Hoje, aos 16 anos, Isabelle é tricampeã brasileira, tricampeã estadual e integra a Seleção Brasileira de Karatê pelo segundo ano consecutivo. Em 2025, conquistou a medalha de bronze no Campeonato Pan-Americano, disputado no Paraguai. Neste ano, voltou a vestir a camisa da Seleção Brasileira, conquistou mais uma medalha de bronze no Campeonato Sul-Americano, realizado em Cartagena das Índias, na Colômbia, e garantiu vaga para representar o Brasil no Campeonato Pan Americano, que acontece em agosto, em San José, na Costa Rica.
“Depois da primeira aula, percebi que era exatamente aquilo que eu estava procurando. Mesmo sem saber nenhum golpe e com muita vergonha, continuei treinando. Aos poucos fui me dedicando cada vez mais, treinava na escola e também em casa. O que era um passatempo acabou se tornando um sonho”, relembrou.

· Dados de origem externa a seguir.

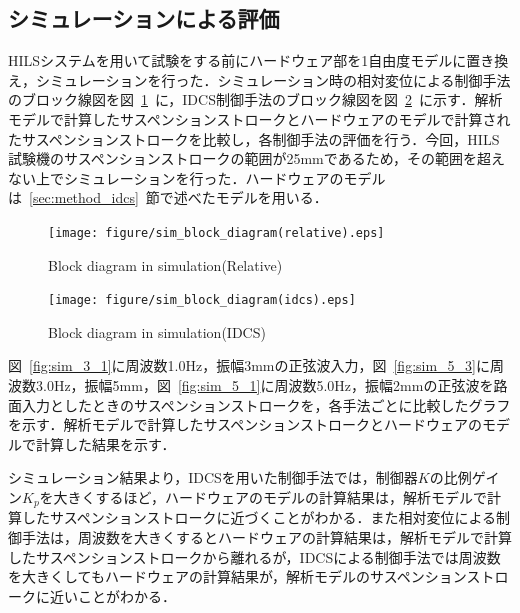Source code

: \documentclass[a4paper,12pt]{article_vdlab_sotsuron}
\begin{document}
\newpage
\subsection{シミュレーションによる評価}
HILSシステムを用いて試験をする前にハードウェア部を1自由度モデルに置き換え，シミュレーションを行った．シミュレーション時の相対変位による制御手法のブロック線図を図~\ref{fig:sim_block_relative}~に，IDCS制御手法のブロック線図を図~\ref{fig:sim_block_idcs}~に示す．解析モデルで計算したサスペンションストロークとハードウェアのモデルで計算されたサスペンションストロークを比較し，各制御手法の評価を行う．今回，HILS試験機のサスペンションストロークの範囲が25mmであるため，その範囲を超えない上でシミュレーションを行った．ハードウェアのモデルは~\ref{sec:method_idcs}~節で述べたモデルを用いる．

\vspace*{5mm}
\begin{figure}[htp]
  \begin{center}
    \texttt{[image: figure/sim\_block\_diagram(relative).eps]}
    \vspace*{3mm}
    \caption{Block diagram in simulation(Relative)}
    \label{fig:sim_block_relative}
  \end{center}
\end{figure}

\begin{figure}[htp]
  \begin{center}
    \texttt{[image: figure/sim\_block\_diagram(idcs).eps]}
    \vspace*{3mm}
    \caption{Block diagram in simulation(IDCS)}
    \label{fig:sim_block_idcs}
  \end{center}
\end{figure}

\newpage
図~\ref{fig:sim_3_1}に周波数1.0Hz，振幅3mmの正弦波入力，図~\ref{fig:sim_5_3}に周波数3.0Hz，振幅5mm，図~\ref{fig:sim_5_1}に周波数5.0Hz，振幅2mmの正弦波を路面入力としたときのサスペンションストロークを，各手法ごとに比較したグラフを示す．解析モデルで計算したサスペンションストロークとハードウェアのモデルで計算した結果を示す．

シミュレーション結果より，IDCSを用いた制御手法では，制御器$K$の比例ゲイン$K_p$を大きくするほど，ハードウェアのモデルの計算結果は，解析モデルで計算したサスペンションストロークに近づくことがわかる．また相対変位による制御手法は，周波数を大きくするとハードウェアの計算結果は，解析モデルで計算したサスペンションストロークから離れるが，IDCSによる制御手法では周波数を大きくしてもハードウェアの計算結果が，解析モデルのサスペンションストロークに近いことがわかる．
\end{document}
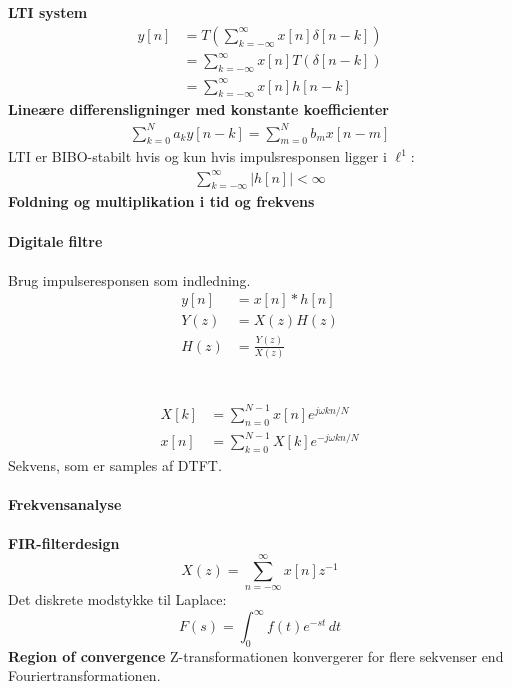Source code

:\documentclass[12pt,a4paper]{report}
\author{Frederik Appel Vardinghus-Nielsen}
\begin{document}
\\\\
\textbf{LTI system}
\begin{align*}
y[n]&=T\left(\sum_{k=-\infty}^{\infty}x[n]\delta[n-k]\right)\\
&=\sum_{k=-\infty}^{\infty}x[n]T\left(\delta[n-k]\right)\\
&=\sum_{k=-\infty}^{\infty}x[n]h[n-k]
\end{align*}
\textbf{Lineære differensligninger med konstante koefficienter}
\begin{align*}
\sum_{k=0}^Na_ky[n-k]=\sum_{m=0}^Nb_mx[n-m]
\end{align*}
LTI er BIBO-stabilt hvis og kun hvis impulsresponsen ligger i $\ell^1$:
\begin{align*}
\sum_{k=-\infty}^{\infty}|h[n]|<\infty
\end{align*}
\textbf{Foldning og multiplikation i tid og frekvens}\\\\
\textbf{Digitale filtre}
\clearpage
{}\\\\
Brug impulseresponsen som indledning.
\begin{align*}
y[n]&=x[n]*h[n]\\
Y(z)&=X(z)H(z)\\
H(z)&=\frac{Y(z)}{X(z)}
\end{align*}
\clearpage
{}\\\\
\begin{align*}
X[k]&=\sum_{n=0}^{N-1}x[n]e^{j\omega kn/N}\\
x[n]&=\sum_{k=0}^{N-1}X[k]e^{-j\omega kn/N}
\end{align*}
Sekvens, som er samples af DTFT.\\\\
\textbf{Frekvensanalyse}\\\\
\textbf{FIR-filterdesign}
\clearpage
{}
\begin{equation}
X(z)=\sum_{n=-\infty}^{\infty}x[n]z^{-1}
\end{equation}
Det diskrete modstykke til Laplace:
\begin{equation}
F(s)=\int_0^{\infty}\!f(t)e^{-st}\,dt
\end{equation}
\textbf{Region of convergence} Z-transformationen konvergerer for flere sekvenser end Fouriertransformationen.
\end{document}
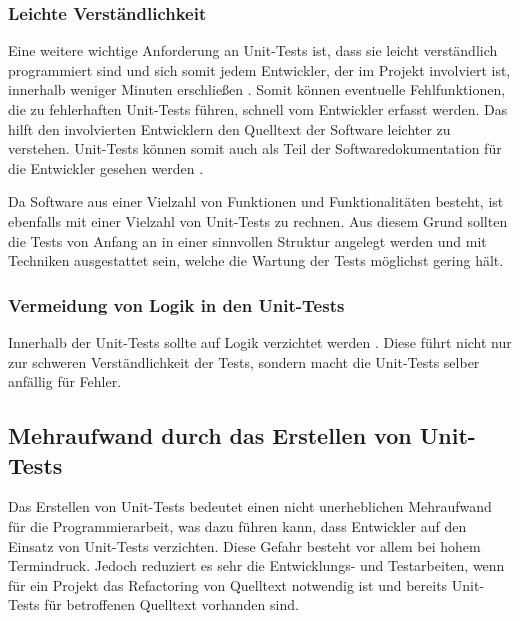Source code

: \subsubsection*{Leichte Verständlichkeit}
Eine weitere wichtige Anforderung an Unit-Tests ist, dass sie leicht verständlich programmiert sind und sich somit jedem Entwickler, der im Projekt involviert ist, innerhalb weniger Minuten erschließen \autocite[vgl.][224]{Osherove2015}. Somit können eventuelle Fehlfunktionen, die zu fehlerhaften Unit-Tests führen, schnell vom Entwickler erfasst werden.
Das hilft den involvierten Entwicklern den Quelltext der Software leichter zu verstehen. Unit-Tests können somit auch als Teil der Softwaredokumentation für die Entwickler gesehen werden \autocite[vgl.][19]{Springer2015}.


Da Software aus einer Vielzahl von Funktionen und Funktionalitäten besteht, ist ebenfalls mit einer Vielzahl von Unit-Tests zu rechnen. Aus diesem Grund sollten die Tests von Anfang an in einer sinnvollen Struktur angelegt werden und mit Techniken ausgestattet sein, welche die Wartung der Tests möglichst gering hält.

\subsubsection*{Vermeidung von Logik in den Unit-Tests}
Innerhalb der Unit-Tests sollte auf Logik verzichtet werden \autocite[vgl.][197]{Osherove2015}. Diese führt nicht nur zur schweren Verständlichkeit der Tests, sondern macht die Unit-Tests selber anfällig für Fehler.

\subsection{Mehraufwand durch das Erstellen von Unit-Tests}
Das Erstellen von Unit-Tests bedeutet einen nicht unerheblichen Mehraufwand für die Programmierarbeit, was dazu führen kann, dass Entwickler auf den Einsatz von Unit-Tests verzichten. Diese Gefahr besteht vor allem bei hohem Termindruck. Jedoch reduziert es sehr die Entwicklungs- und Testarbeiten, wenn für ein Projekt das Refactoring von Quelltext notwendig ist und bereits Unit-Tests für betroffenen Quelltext vorhanden sind.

Os resultados começaram a aparecer logo nas primeiras competições. Vieram as medalhas, o incentivo da família e o convite para integrar o dojo de alto rendimento. A partir daí, Isa passou a disputar campeonatos estaduais e nacionais até alcançar um dos maiores objetivos da carreira: vestir a camisa da Seleção Brasileira.

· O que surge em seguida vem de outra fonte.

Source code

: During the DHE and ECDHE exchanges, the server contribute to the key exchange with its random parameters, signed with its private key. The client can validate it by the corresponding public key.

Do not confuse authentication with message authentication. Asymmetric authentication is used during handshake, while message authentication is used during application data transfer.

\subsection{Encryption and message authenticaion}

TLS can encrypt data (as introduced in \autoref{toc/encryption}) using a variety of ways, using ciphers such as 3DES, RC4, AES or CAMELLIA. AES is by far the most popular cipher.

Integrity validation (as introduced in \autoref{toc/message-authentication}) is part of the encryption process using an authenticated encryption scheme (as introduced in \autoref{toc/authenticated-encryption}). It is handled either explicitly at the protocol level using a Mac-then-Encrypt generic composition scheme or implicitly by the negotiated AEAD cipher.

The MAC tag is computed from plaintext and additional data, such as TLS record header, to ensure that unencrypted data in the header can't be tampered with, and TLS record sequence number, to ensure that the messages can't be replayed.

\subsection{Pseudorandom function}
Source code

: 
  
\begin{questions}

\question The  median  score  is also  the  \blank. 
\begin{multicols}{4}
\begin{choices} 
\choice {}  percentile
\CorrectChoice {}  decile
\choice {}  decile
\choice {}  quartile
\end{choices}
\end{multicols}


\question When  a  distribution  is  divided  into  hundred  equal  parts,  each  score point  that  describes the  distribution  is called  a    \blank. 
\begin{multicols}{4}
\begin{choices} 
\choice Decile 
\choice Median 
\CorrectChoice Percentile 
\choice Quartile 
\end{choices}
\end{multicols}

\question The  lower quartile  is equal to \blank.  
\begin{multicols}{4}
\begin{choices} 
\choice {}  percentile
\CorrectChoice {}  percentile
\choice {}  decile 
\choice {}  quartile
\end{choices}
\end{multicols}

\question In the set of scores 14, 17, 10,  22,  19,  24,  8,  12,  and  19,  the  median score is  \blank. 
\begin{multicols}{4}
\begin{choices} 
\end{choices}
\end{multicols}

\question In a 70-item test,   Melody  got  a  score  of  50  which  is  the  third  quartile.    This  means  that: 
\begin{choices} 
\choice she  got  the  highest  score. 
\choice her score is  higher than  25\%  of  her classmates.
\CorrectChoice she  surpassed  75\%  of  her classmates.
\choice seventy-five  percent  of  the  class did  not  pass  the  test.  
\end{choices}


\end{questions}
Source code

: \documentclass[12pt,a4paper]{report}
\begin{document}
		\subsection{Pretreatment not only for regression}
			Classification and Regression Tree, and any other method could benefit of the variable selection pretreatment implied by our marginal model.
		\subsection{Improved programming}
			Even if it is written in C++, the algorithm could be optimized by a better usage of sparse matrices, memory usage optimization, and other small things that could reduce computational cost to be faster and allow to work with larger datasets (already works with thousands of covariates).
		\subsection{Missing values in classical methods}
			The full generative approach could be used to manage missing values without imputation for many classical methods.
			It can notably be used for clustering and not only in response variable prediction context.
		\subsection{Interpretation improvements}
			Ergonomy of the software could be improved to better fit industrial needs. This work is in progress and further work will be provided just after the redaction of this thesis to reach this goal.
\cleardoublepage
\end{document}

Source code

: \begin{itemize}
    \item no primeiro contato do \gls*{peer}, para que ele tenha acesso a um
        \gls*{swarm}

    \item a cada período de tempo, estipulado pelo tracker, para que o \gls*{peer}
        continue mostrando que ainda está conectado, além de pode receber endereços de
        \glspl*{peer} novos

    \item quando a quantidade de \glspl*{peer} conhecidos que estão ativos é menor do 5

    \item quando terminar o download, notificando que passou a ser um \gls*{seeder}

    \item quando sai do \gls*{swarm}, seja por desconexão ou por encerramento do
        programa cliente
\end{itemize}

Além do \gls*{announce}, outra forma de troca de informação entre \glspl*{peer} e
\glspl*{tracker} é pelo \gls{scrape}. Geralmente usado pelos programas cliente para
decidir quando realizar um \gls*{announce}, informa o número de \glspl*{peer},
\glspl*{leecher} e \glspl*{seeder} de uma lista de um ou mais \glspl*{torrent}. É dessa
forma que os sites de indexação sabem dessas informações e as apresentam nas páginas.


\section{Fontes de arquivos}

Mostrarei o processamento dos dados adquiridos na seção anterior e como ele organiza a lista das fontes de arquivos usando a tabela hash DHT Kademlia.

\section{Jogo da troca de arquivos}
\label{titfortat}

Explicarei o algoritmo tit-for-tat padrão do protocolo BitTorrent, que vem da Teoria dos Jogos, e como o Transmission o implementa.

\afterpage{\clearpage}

“Conquistar meu primeiro título brasileiro mudou completamente a minha trajetória. Representar o Brasil em competições internacionais sempre foi um sonho”, complementou.
O desafio vai além do tatame - Apesar das conquistas, a atleta afirma que o maior desafio muitas vezes acontece antes mesmo de entrar em competição. Custos com passagens aéreas, hospedagem, alimentação, inscrições e equipamentos fazem parte da rotina de quem disputa campeonatos de alto rendimento e, em muitos casos, acabam impedindo atletas de participarem de competições importantes.

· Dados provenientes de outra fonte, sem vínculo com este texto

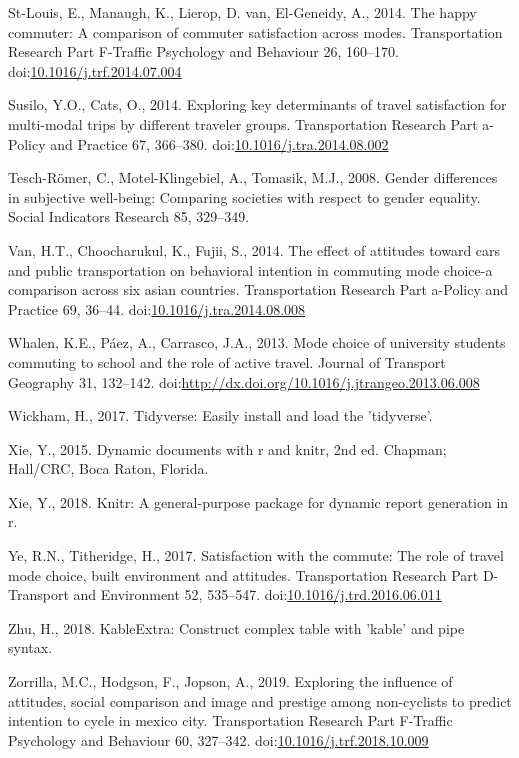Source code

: \documentclass[]{elsarticle} %
\begin{document}
\leavevmode\hypertarget{ref-Stlouis2014happy}{}%
St-Louis, E., Manaugh, K., Lierop, D. van, El-Geneidy, A., 2014. The
happy commuter: A comparison of commuter satisfaction across modes.
Transportation Research Part F-Traffic Psychology and Behaviour 26,
160--170.
doi:\href{https://doi.org/10.1016/j.trf.2014.07.004}{10.1016/j.trf.2014.07.004}

\leavevmode\hypertarget{ref-Susilo2014exploring}{}%
Susilo, Y.O., Cats, O., 2014. Exploring key determinants of travel
satisfaction for multi-modal trips by different traveler groups.
Transportation Research Part a-Policy and Practice 67, 366--380.
doi:\href{https://doi.org/10.1016/j.tra.2014.08.002}{10.1016/j.tra.2014.08.002}

\leavevmode\hypertarget{ref-Tesch2008gender}{}%
Tesch-Römer, C., Motel-Klingebiel, A., Tomasik, M.J., 2008. Gender
differences in subjective well-being: Comparing societies with respect
to gender equality. Social Indicators Research 85, 329--349.

\leavevmode\hypertarget{ref-Van2014effect}{}%
Van, H.T., Choocharukul, K., Fujii, S., 2014. The effect of attitudes
toward cars and public transportation on behavioral intention in
commuting mode choice-a comparison across six asian countries.
Transportation Research Part a-Policy and Practice 69, 36--44.
doi:\href{https://doi.org/10.1016/j.tra.2014.08.008}{10.1016/j.tra.2014.08.008}

\leavevmode\hypertarget{ref-Whalen2013mode}{}%
Whalen, K.E., Páez, A., Carrasco, J.A., 2013. Mode choice of university
students commuting to school and the role of active travel. Journal of
Transport Geography 31, 132--142.
doi:\href{https://doi.org/http://dx.doi.org/10.1016/j.jtrangeo.2013.06.008}{http://dx.doi.org/10.1016/j.jtrangeo.2013.06.008}

\leavevmode\hypertarget{ref-Wickham2017}{}%
Wickham, H., 2017. Tidyverse: Easily install and load the 'tidyverse'.

\leavevmode\hypertarget{ref-Xie2015}{}%
Xie, Y., 2015. Dynamic documents with r and knitr, 2nd ed. Chapman;
Hall/CRC, Boca Raton, Florida.

\leavevmode\hypertarget{ref-Xie2018}{}%
Xie, Y., 2018. Knitr: A general-purpose package for dynamic report
generation in r.

\leavevmode\hypertarget{ref-Ye2017satisfaction}{}%
Ye, R.N., Titheridge, H., 2017. Satisfaction with the commute: The role
of travel mode choice, built environment and attitudes. Transportation
Research Part D-Transport and Environment 52, 535--547.
doi:\href{https://doi.org/10.1016/j.trd.2016.06.011}{10.1016/j.trd.2016.06.011}

\leavevmode\hypertarget{ref-Zhu2018}{}%
Zhu, H., 2018. KableExtra: Construct complex table with 'kable' and pipe
syntax.

\leavevmode\hypertarget{ref-Zorrilla2019exploring}{}%
Zorrilla, M.C., Hodgson, F., Jopson, A., 2019. Exploring the influence
of attitudes, social comparison and image and prestige among
non-cyclists to predict intention to cycle in mexico city.
Transportation Research Part F-Traffic Psychology and Behaviour 60,
327--342.
doi:\href{https://doi.org/10.1016/j.trf.2018.10.009}{10.1016/j.trf.2018.10.009}
\end{document}
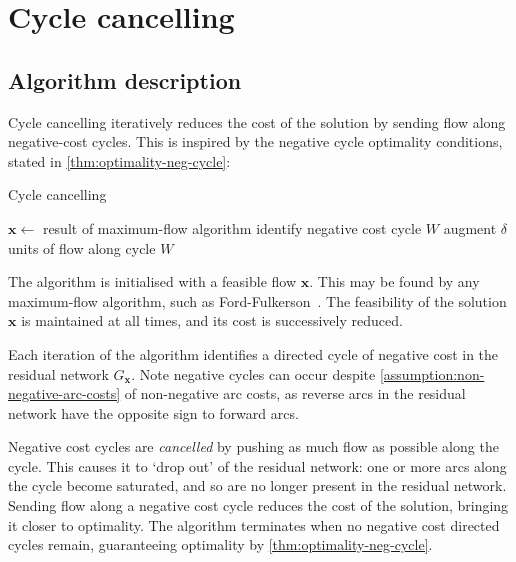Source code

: \section{Cycle cancelling} \label{appendix:impl-cc}

\subsection{Algorithm description}

Cycle cancelling iteratively reduces the cost of the solution by sending flow along negative-cost cycles. This is inspired by the negative cycle optimality conditions, stated in \cref{thm:optimality-neg-cycle}:\\

\optimalitynegcycle*

\begin{algorithm}
    \caption{Cycle cancelling}
    \label{algo:cycle-cancelling}
    \begin{algorithmic}[1]
        \State $\mathbf{x}\gets $ result of maximum-flow algorithm 
        \State identify negative cost cycle $W$ 
        \State augment $\delta$ units of flow along cycle $W$
        \EndWhile{}
    \end{algorithmic}
\end{algorithm}

The algorithm is initialised with a feasible flow $\mathbf{x}$. This may be found by any maximum-flow algorithm, such as Ford-Fulkerson~\cite{FordFulkerson:1956}. The feasibility of the solution $\mathbf{x}$ is maintained at all times, and its cost is successively reduced. 

Each iteration of the algorithm identifies a directed cycle of negative cost in the residual network $G_\mathbf{x}$. Note negative cycles can occur despite \cref{assumption:non-negative-arc-costs} of non-negative arc costs, as reverse arcs in the residual network have the opposite sign to forward arcs.

Negative cost cycles are \emph{cancelled} by pushing as much flow as possible along the cycle. This causes it to `drop out' of the residual network: one or more arcs along the cycle become saturated, and so are no longer present in the residual network. Sending flow along a negative cost cycle reduces the cost of the solution, bringing it closer to optimality. The algorithm terminates when no negative cost directed cycles remain, guaranteeing optimality by \cref{thm:optimality-neg-cycle}.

“Uma das maiores dificuldades do atleta é conseguir arcar com os custos das competições. Muitas vezes deixamos de participar por falta de recursos. Além da dedicação aos treinos, aos estudos e ao preparo psicológico, existe uma preocupação constante com todas as despesas que o esporte exige”.
Para Isabelle, o apoio da iniciativa privada é um fator decisivo para que atletas consigam permanecer no esporte e continuar evoluindo. “O incentivo das empresas muda completamente a realidade de um atleta. Quando recebemos esse apoio, conseguimos competir com mais tranquilidade, investir na nossa preparação e seguir acreditando no nosso sonho”, destaca.